This is a non-trivial exercise in most cases. If you are lucky enough to be analysing a schema for a modern framework, such as Ruby on Rails, or CakePHP or similar, and the developers have been stringent about following column conventions, then you have a reasonable chance of finding many, but not all, of the implied relationships.
I.e. if your tables use columns like user_id
to refer to entries in the users
tables.
Be aware: some entity names may pluralise irregularly (entity
being a good example: entities
, not entitys
) and these are harder to catch (but still possible). However, keys such as admin_id
which the developers join with the users table on user.id
can't be inferred. You would need to handle those cases manually.

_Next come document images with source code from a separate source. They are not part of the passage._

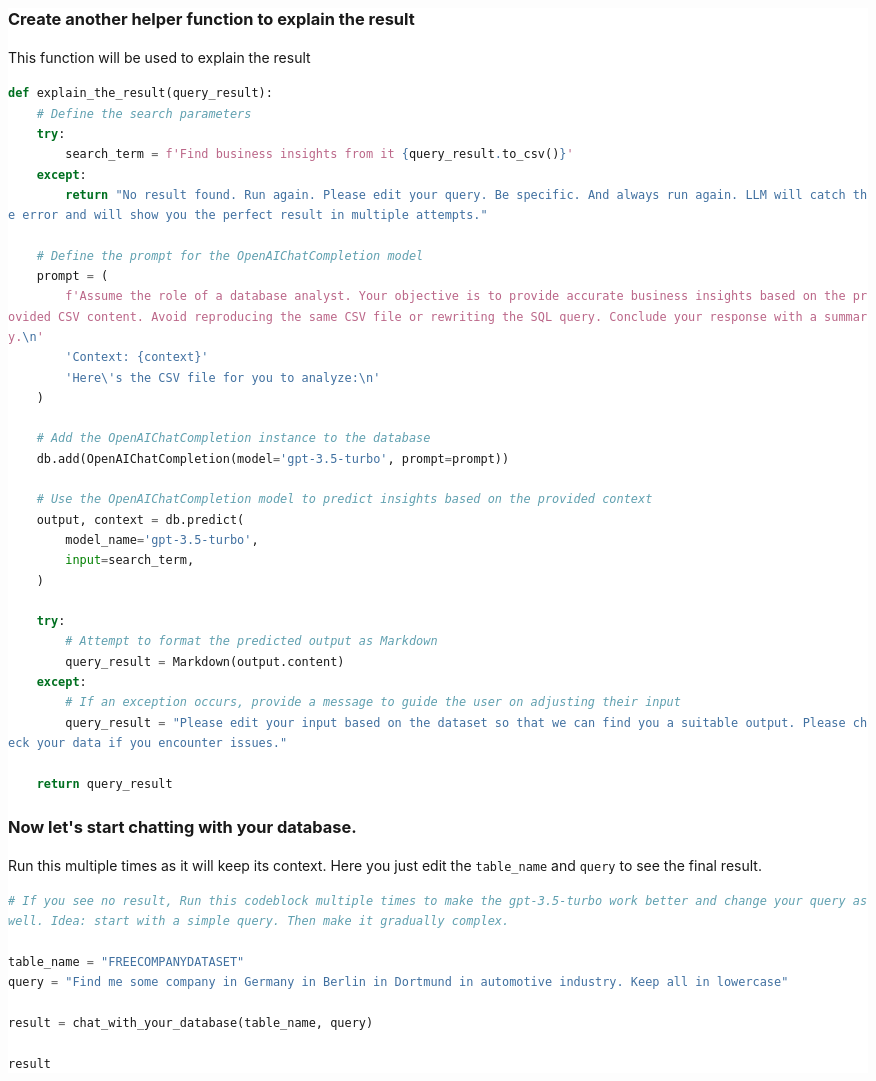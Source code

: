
 ```python
```

### Create another helper function to explain the result

This function will be used to explain the result

```python
def explain_the_result(query_result):
    # Define the search parameters
    try:
        search_term = f'Find business insights from it {query_result.to_csv()}'
    except:
        return "No result found. Run again. Please edit your query. Be specific. And always run again. LLM will catch the error and will show you the perfect result in multiple attempts."

    # Define the prompt for the OpenAIChatCompletion model
    prompt = (
        f'Assume the role of a database analyst. Your objective is to provide accurate business insights based on the provided CSV content. Avoid reproducing the same CSV file or rewriting the SQL query. Conclude your response with a summary.\n'
        'Context: {context}'
        'Here\'s the CSV file for you to analyze:\n'
    )
    
    # Add the OpenAIChatCompletion instance to the database
    db.add(OpenAIChatCompletion(model='gpt-3.5-turbo', prompt=prompt))
    
    # Use the OpenAIChatCompletion model to predict insights based on the provided context
    output, context = db.predict(
        model_name='gpt-3.5-turbo',
        input=search_term,
    )
    
    try:
        # Attempt to format the predicted output as Markdown
        query_result = Markdown(output.content)
    except:
        # If an exception occurs, provide a message to guide the user on adjusting their input
        query_result = "Please edit your input based on the dataset so that we can find you a suitable output. Please check your data if you encounter issues."

    return query_result
```

### Now let's start chatting with your database.

Run this multiple times as it will keep its context. Here you just edit the `table_name` and `query` to see the final result.

```python
# If you see no result, Run this codeblock multiple times to make the gpt-3.5-turbo work better and change your query as well. Idea: start with a simple query. Then make it gradually complex.

table_name = "FREECOMPANYDATASET"
query = "Find me some company in Germany in Berlin in Dortmund in automotive industry. Keep all in lowercase"

result = chat_with_your_database(table_name, query)

result
```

You didn't specify an RDBMS, but I used MySQL a lot, and I'm currently working on this problem for myself.
The following MySQL script will infer most relationships implied by column names. It then lists any relationships that it could not find table names for, so at least you know which ones you're missing. The inferred parent and child are listed, along with singular and plural names, plus the implied relationship:
-- this DB is where MySQL keeps schema information
use information_schema;
-- change this to the DB you want to analyse
set @db_name = "example_DB";
-- infer relationships
-- NB: this won't catch names that pluralise irregularly like category -> categories or bus_id -> buses etc.
select LEFT(COLUMN_NAME, CHAR_LENGTH(COLUMN_NAME) - 3 ) as inferred_parent_singular
, CONCAT(LEFT(COLUMN_NAME, CHAR_LENGTH(COLUMN_NAME) - 3 ),"s") as inferred_parent_plural
, C.TABLE_NAME as child_table
, CONCAT(LEFT(COLUMN_NAME, CHAR_LENGTH(COLUMN_NAME)-3), "s has many ", C.TABLE_NAME) as inferred_relationship
from COLUMNS C
JOIN TABLES T on C.TABLE_NAME = T.TABLE_NAME
and C.TABLE_SCHEMA = T.TABLE_SCHEMA
and T.TABLE_TYPE != "VIEW" -- filter out views; comment this line if you want to include them
where COLUMN_NAME like "%_id" -- look for columns of the form <name>_id
and C.TABLE_SCHEMA = T.TABLE_SCHEMA and T.TABLE_SCHEMA = @db_name
-- and C.TABLE_NAME not like "wwp%" -- uncomment and set a pattern to filter out any tables you DON'T want included, e.g. wordpress tables e.g. wordpress tables
-- finally make sure to filter out any inferred names that aren't really tables
and CONCAT(LEFT(COLUMN_NAME, CHAR_LENGTH(COLUMN_NAME) - 3 ),"s") -- this is the inferred_parent_plural, but can't use column aliases in the where clause sadly
in (select TABLE_NAME from TABLES where TABLE_SCHEMA = @db_name)
;
This will return results like this:
Then you can examine any naming convention exceptions detected with:
-- Now list any inferred parents that weren't real tables to see see why (irregular plurals and columns not named according to convention)
select LEFT(COLUMN_NAME, CHAR_LENGTH(COLUMN_NAME) - 3 ) as inferred_parent_singular
, CONCAT(LEFT(COLUMN_NAME, CHAR_LENGTH(COLUMN_NAME) - 3 ),"s") as inferred_parent_plural
, C.TABLE_NAME as child_table
from COLUMNS C
JOIN TABLES T on C.TABLE_NAME = T.TABLE_NAME
and C.TABLE_SCHEMA = T.TABLE_SCHEMA
and T.TABLE_TYPE != "VIEW" -- filter out views, comment this line if you want to include them
where COLUMN_NAME like "%_id"
and C.TABLE_SCHEMA = T.TABLE_SCHEMA and T.TABLE_SCHEMA = @db_name
-- and C.TABLE_NAME not like "wwp%" -- uncomment and set a pattern to filter out any tables you DON'T want included, e.g. wordpress tables e.g. wordpress tables
-- this time only include inferred names that aren't real tables
and CONCAT(LEFT(COLUMN_NAME, CHAR_LENGTH(COLUMN_NAME) - 3 ),"s")
not in (select TABLE_NAME from TABLES where TABLE_SCHEMA = @db_name)
;
This will return results like this, which you can process manually:
You can modify these scripts to spit out whatever is useful to you, include foreign key create statements, if you want to. Here, the final column is a simple 'has many' relationship statement. I use this in a tool I've built called called pidgin, which is rapid modelling tool that draws relationship diagrams on the fly based on relationship statements written a very simple syntax (called 'pidgin'). You can check it out at http://pidgin.gruffdavies.com
I've run the above script on a demo DB to show you the sort of results you can expect:
I haven't catered for the irregular plurals in my script, but I might have a go at that too, at least for the case of entities ending in -y. If you want to have a try at that yourself, I'd recommend writing a stored function that takes <name>_id
column names as a parameter, strips the _id
part and then applies some heuristics to attempt to pluralise correctly.
Hope that's useful!